The terrifying scenes from Kabul Airport can be seen as a symbol of a dysfunctional world order. People clinging desperately underneath the wings of an airplane speeding along the runway. Some are rescued while others perish. The images painfully visualize the end of a disastrous invasion and a world order in which power grows from the barrel of a gun or nuclear warheads.

The United States launched the “war on terror” and invaded Afghanistan following the terrorist attacks twenty years ago, on September 11, 2001. With the ruins of the collapsed World Trade Centre still smoking, George W. Bush announced that Osama Bin Laden and al-Qaeda were responsible and stated with what could have been a line from an Old Western movie: “we will smoke them out of their holes, we’ll get them running, and we’ll bring them to justice”. 

The terrorist attacks were barbaric beyond comprehension and the rage expressed by President Bush is easy to understand. The victims had a genuine need of restoration and the United States needed the guilty to be held accountable.

The failure of the Security Council

Under international law, however, it is not for the victim to avenge the perpetrator. The main responsibility for maintaining international peace and security falls on the UN’s Security Council that alone may authorize the use of force under Chapter VII of the UN Charter. 

The Security Council actually had put the Taliban regime under a sanctions regime, beginning in 1999, for their support of Bin Laden and al-Qaeda which was confirmed by a dozen resolutions thereafter. The Taliban nonetheless allowed the terror group to continue its operations in their territory. 

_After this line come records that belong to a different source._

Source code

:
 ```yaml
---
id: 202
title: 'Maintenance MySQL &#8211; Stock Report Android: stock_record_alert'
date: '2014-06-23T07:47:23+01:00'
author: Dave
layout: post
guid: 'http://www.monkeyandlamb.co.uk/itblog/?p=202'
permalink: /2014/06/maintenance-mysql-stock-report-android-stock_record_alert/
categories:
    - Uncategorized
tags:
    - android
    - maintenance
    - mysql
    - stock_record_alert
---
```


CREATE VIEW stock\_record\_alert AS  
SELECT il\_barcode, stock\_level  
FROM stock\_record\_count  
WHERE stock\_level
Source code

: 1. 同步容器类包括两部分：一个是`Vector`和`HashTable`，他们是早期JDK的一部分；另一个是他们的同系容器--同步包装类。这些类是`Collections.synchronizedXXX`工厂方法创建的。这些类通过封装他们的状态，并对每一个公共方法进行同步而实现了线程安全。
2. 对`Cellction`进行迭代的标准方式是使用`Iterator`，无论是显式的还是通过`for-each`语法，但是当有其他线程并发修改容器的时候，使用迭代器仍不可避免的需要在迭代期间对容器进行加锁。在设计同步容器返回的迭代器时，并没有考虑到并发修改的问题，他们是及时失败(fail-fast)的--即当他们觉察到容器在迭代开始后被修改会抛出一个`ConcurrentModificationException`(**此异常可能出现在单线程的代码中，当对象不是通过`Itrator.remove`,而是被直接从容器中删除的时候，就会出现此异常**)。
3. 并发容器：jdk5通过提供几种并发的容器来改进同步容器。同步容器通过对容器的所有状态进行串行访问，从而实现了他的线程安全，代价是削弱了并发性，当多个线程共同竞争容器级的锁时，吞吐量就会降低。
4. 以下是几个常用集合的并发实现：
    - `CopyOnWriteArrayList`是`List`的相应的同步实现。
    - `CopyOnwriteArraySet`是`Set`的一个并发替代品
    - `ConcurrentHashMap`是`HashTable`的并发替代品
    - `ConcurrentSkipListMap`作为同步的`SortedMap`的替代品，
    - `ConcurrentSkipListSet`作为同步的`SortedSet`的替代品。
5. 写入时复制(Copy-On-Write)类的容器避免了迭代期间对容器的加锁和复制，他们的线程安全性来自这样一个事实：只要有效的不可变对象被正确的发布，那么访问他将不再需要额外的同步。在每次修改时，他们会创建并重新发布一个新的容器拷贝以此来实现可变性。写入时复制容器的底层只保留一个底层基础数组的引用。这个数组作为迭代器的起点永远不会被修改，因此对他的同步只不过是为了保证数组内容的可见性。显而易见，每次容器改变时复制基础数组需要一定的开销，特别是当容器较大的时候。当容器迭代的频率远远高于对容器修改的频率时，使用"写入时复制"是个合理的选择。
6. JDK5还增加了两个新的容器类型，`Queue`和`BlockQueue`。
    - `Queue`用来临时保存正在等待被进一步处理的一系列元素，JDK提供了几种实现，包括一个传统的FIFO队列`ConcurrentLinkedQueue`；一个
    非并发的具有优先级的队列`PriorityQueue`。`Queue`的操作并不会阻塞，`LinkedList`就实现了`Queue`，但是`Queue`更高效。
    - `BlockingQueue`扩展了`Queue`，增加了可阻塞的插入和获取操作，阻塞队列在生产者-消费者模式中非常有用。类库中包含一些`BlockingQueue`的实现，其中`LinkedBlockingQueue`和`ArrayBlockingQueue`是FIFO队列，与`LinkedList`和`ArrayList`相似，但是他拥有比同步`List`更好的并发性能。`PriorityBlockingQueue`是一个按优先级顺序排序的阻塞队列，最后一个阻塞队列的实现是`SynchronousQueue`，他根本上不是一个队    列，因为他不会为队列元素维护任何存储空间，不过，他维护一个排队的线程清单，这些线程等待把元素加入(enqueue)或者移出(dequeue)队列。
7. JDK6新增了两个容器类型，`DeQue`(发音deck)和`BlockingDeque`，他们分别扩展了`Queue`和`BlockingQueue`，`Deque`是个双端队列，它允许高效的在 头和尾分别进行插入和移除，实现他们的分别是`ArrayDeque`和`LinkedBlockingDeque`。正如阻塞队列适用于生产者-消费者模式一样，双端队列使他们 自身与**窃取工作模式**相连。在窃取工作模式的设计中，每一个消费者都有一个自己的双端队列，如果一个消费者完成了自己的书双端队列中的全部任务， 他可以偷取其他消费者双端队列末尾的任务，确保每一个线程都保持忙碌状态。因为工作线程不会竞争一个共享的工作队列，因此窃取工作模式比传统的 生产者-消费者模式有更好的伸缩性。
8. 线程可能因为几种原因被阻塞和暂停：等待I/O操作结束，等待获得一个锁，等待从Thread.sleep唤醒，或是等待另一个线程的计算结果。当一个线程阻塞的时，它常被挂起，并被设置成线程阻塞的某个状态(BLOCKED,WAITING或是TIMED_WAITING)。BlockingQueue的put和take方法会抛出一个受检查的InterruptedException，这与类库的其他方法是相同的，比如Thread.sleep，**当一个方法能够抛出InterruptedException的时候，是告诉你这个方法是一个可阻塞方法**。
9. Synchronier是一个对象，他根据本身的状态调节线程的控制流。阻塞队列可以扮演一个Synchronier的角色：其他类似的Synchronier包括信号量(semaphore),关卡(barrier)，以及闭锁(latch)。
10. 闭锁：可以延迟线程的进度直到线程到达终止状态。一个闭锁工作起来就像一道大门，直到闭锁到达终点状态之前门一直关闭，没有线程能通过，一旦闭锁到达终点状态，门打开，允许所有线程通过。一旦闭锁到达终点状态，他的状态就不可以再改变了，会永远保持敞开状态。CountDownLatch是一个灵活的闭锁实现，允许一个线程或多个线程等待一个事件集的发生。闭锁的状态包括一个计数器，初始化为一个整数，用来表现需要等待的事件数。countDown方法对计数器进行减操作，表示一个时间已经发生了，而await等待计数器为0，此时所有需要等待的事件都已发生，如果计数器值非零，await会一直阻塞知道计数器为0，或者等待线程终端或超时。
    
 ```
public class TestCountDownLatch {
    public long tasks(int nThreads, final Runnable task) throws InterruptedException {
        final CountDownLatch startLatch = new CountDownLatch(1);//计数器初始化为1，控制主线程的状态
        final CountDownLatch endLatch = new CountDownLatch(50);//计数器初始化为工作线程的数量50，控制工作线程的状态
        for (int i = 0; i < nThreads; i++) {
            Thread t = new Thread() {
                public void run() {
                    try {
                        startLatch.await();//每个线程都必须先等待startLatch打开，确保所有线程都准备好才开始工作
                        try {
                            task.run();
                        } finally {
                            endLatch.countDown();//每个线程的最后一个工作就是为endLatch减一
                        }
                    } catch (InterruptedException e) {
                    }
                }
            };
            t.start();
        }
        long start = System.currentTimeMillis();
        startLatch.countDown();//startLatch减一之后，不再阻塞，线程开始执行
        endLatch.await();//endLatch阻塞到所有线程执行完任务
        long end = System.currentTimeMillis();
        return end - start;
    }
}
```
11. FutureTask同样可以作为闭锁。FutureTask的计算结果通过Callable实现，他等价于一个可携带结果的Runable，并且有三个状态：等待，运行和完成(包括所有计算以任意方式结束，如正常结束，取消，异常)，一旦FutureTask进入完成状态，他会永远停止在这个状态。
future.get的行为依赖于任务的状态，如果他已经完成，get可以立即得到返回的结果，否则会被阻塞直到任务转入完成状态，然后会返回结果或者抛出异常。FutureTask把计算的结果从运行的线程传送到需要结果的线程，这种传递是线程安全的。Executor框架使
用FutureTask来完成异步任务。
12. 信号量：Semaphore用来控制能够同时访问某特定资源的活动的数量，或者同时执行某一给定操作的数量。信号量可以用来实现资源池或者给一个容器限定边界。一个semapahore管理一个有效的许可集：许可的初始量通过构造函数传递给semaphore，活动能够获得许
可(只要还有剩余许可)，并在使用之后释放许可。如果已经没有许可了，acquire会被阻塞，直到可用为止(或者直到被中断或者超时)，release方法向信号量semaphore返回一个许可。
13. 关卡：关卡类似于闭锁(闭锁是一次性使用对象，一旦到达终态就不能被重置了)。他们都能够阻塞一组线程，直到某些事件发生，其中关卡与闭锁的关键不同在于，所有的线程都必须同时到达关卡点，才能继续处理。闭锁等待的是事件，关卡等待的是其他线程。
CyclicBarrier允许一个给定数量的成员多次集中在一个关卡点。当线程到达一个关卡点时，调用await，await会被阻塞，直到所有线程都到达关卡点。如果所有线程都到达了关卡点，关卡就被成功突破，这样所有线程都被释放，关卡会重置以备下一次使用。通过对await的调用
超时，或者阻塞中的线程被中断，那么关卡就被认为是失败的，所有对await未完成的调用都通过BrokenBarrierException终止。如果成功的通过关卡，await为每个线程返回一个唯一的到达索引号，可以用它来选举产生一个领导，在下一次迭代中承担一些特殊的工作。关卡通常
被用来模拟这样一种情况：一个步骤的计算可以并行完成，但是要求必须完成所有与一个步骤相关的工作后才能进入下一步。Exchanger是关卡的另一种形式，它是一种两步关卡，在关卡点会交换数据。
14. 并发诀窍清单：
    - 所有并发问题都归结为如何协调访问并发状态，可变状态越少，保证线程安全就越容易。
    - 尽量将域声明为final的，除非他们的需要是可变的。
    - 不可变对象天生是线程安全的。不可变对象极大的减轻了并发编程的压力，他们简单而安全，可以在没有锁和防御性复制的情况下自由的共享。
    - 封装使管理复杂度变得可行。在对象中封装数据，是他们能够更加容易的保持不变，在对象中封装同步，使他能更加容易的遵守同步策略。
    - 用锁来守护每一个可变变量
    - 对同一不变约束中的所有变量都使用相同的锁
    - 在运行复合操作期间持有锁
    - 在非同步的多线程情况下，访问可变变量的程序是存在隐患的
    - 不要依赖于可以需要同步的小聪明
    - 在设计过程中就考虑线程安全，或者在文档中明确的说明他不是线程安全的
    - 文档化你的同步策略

While the Security Council swiftly condemned the 9/11 terror attacks, it did not authorize the US invasion. Instead, the United States invoked a right to self-defense which is included in the UN Charter as well, in Article 51. To this day, there are ongoing debates whether or not the invasion, at least initially, may have been justified on this basis. For sure, a permanent occupation was not. 

The main problem may be seen in the Security Council and a dysfunctional system of collective security that is unreliable, inefficient and lacking accountability. The UN was unable and unwilling to rein in the Taliban. The United States had no respect for and no confidence in the UN and decided to act alone with a set of allies.

The war was directed against the Taliban government that protected the al-Qaeda terrorist network and had refused to hand over Bin Laden following 9/11. It took only a few months to oust the Taliban from power. On December 5, 2001, the Taliban even offered an unconditional surrender, to disarm and go back to their towns. The offer was ignored, however. In May 2011, under Barack Obama, terrorist leader Bin Laden was assassinated but it was not until 2014 that the war was formally ended. Subsequently, a reduced force was left in the country to support and train Afghan troops until the final withdrawal in 2020 and 2021.

Has justice been administered, as President Bush said 20 years ago? Hardly. According to the rule of law, everyone is equal before the law. Everyone, including terror suspects, has the right to have criminal charges investigated and tried in court. But even though some terror suspects have been convicted in court, the “war on terror” was mainly an expression of revenge rather than the rule of law.

In Guantanamo, terrorist suspects were tortured and detained indefinitely, without trial. Extensive drone strikes have also been carried out to kill terrorist suspects. According to estimates by the Bureau of Investigative Journalism, about 10,000 have been killed, including 1,500 civilians and 330 children. In addition to blatantly violating the principles of the rule of law, such attacks have the opposite effect on terrorism. The presence of drones indiscriminately terrorizes large sections of the population, thereby contributing significantly to anti-American attitudes and radicalization, thus creating a breeding ground for terrorism.

Terrorism and the need of a legitimate World Police

The fact that the Taliban now have taken Kabul and established a new government in Afghanistan illustrates in a tragic and clear way the dysfunctional character of a world order that is more reminiscent of the Old West than of the rule of law. The point here is not to criticize the United States – in a global order that lacks capabilities of law enforcement, it is not surprising that a powerful nation assumes a police-like role. But the United States is not a world police – but a super power driven by its own interests. Hence, a real world police force is absolutely necessary, a police that is independent of individual nations and instead subjected to a global public interest.

Although the UN has the potential to represent such a public interest it is essentially under control of the veto powers in the Security Council in so far matters of peace and security are concerned. To gain the required legitimacy, the UN needs to be democratized. The first step is the establishment of a UN Parliamentary Assembly that can be developed step by step into a second chamber, thus creating a UN with a world parliament with two chambers: the General Assembly representing states, and a directly elected second chamber representing world citizens. Then a legitimate world police force can be established which, together with other actors and under supervision of the parliament, can fight terrorism in a legally secure and democratic way and help eliminate its root causes, too.

Surely, it is difficult to spell out in detail how a world police could stop mega terrorist groups such as al-Qaeda. Arguably, however, transnational terrorism is to a large extent the result of a globalization process that creates inequalities and excludes people from political participation in matters that really concern them. With a world police that is accountable to a world parliament, the world population in general would be more fairly represented and thus regard the police force as protecting a genuine public interest, including their own sense of security. Especially, since the most disadvantaged peoples would then get a sense that their concerns were being addressed in a constructive way, one of the main causes of terrorism would be eliminated.